Monday, October 18th, 2021

The World Bank has proposed a proposal for railway expansion and has offered financial assistance

At a presentation to Railway Minister Ashwini Vaishnaw and other high brass last week, the World Bank senior brass shared their vision for the railways and what they suggest.

Proposal from the World Bank

The World Bank has underlined the role it can play in helping India fund its ambitious National Rail Plan over the next 30 years, which includes over 8,000 kilometres of high-speed corridors. And another 8,000 kilometers of dedicated freight corridors (DFCs), with a budget of Rs 40 lakh crore.
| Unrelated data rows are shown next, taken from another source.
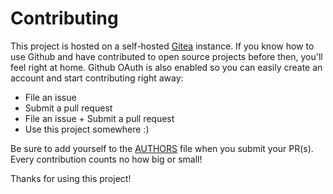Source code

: # Contributing

This project is hosted on a self-hosted [Gitea](https://gitea.io/en-us/)
instance. If you know how to use Github and have contributed to open source
projects before then, you'll feel right at home. Github OAuth is also enabled
so you can easily create an account and start contributing right away:

- File an issue
- Submit a pull request
- File an issue + Submit a pull request
- Use this project somewhere :)

Be sure to add yourself to the [AUTHORS](./AUTHORS) file when you submit your PR(s). Every contribution counts no how big or small!

Thanks for using this project!
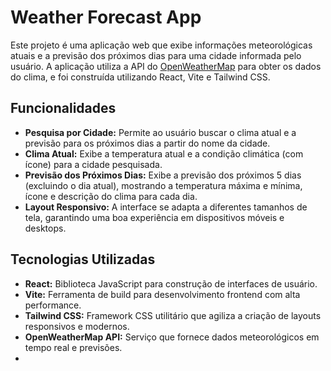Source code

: # Weather Forecast App

Este projeto é uma aplicação web que exibe informações meteorológicas atuais e a previsão dos próximos dias para uma cidade informada pelo usuário. A aplicação utiliza a API do [OpenWeatherMap](https://openweathermap.org/) para obter os dados do clima, e foi construída utilizando React, Vite e Tailwind CSS.

## Funcionalidades

- **Pesquisa por Cidade:** Permite ao usuário buscar o clima atual e a previsão para os próximos dias a partir do nome da cidade.
- **Clima Atual:** Exibe a temperatura atual e a condição climática (com ícone) para a cidade pesquisada.
- **Previsão dos Próximos Dias:** Exibe a previsão dos próximos 5 dias (excluindo o dia atual), mostrando a temperatura máxima e mínima, ícone e descrição do clima para cada dia.
- **Layout Responsivo:** A interface se adapta a diferentes tamanhos de tela, garantindo uma boa experiência em dispositivos móveis e desktops.

## Tecnologias Utilizadas

- **React:** Biblioteca JavaScript para construção de interfaces de usuário.
- **Vite:** Ferramenta de build para desenvolvimento frontend com alta performance.
- **Tailwind CSS:** Framework CSS utilitário que agiliza a criação de layouts responsivos e modernos.
- **OpenWeatherMap API:** Serviço que fornece dados meteorológicos em tempo real e previsões.
-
At a presentation to Railway Minister Ashwini Vaishnaw and other high brass last week, the World Bank’s senior brass shared their vision for the railways and what they suggest.

The National Rail Plan and the National Infrastructure Pipeline advocate 13 bullet-train corridors across India, including the Mumbai-Ahmedabad line, which is now under development. They can be seen on routes such as Mumbai-Nagpur, Hyderabad-Bengaluru, Varanasi-Patna, Patna-Kolkata, Delhi-Udaipur, Delhi-Chandigarh-Amritsar, Nagpur-Varanasi, Amritsar-Pathankot-Jammu, Chennai-Mysuru through Bengaluru, Mumbai-Hyderabad, and Varanasi. However, how they will be funded, as well as the new DFCs, is unclear.

Significance

Commuter networks will attract higher-income passengers once they are developed, according to the Bank, while freight corridor traffic will increase by 20%. According to the presentation, the combined initiatives would save Indian Railways $6.5 billion in infrastructure ownership expenses, allowing the Dedicated Freight Corridor Corporation Limited to fund network growth.

The 508-kilometer high-speed railway line from Mumbai to Ahmedabad is now being built with a loan from the Japan International Cooperation Agency (JICA), while roughly 3,000 kilometers of two DFCs are being built with World Bank and JICA assistance in the east and west, respectively.

The share of freight carried by railways must increase from 27 percent to 45 percent by 2030 as part of the national goal to reduce carbon emissions.

Officials underlined that private sector and financial institution investment is critical to the plan’s success, and the World Bank’s presentation is being assessed in that light.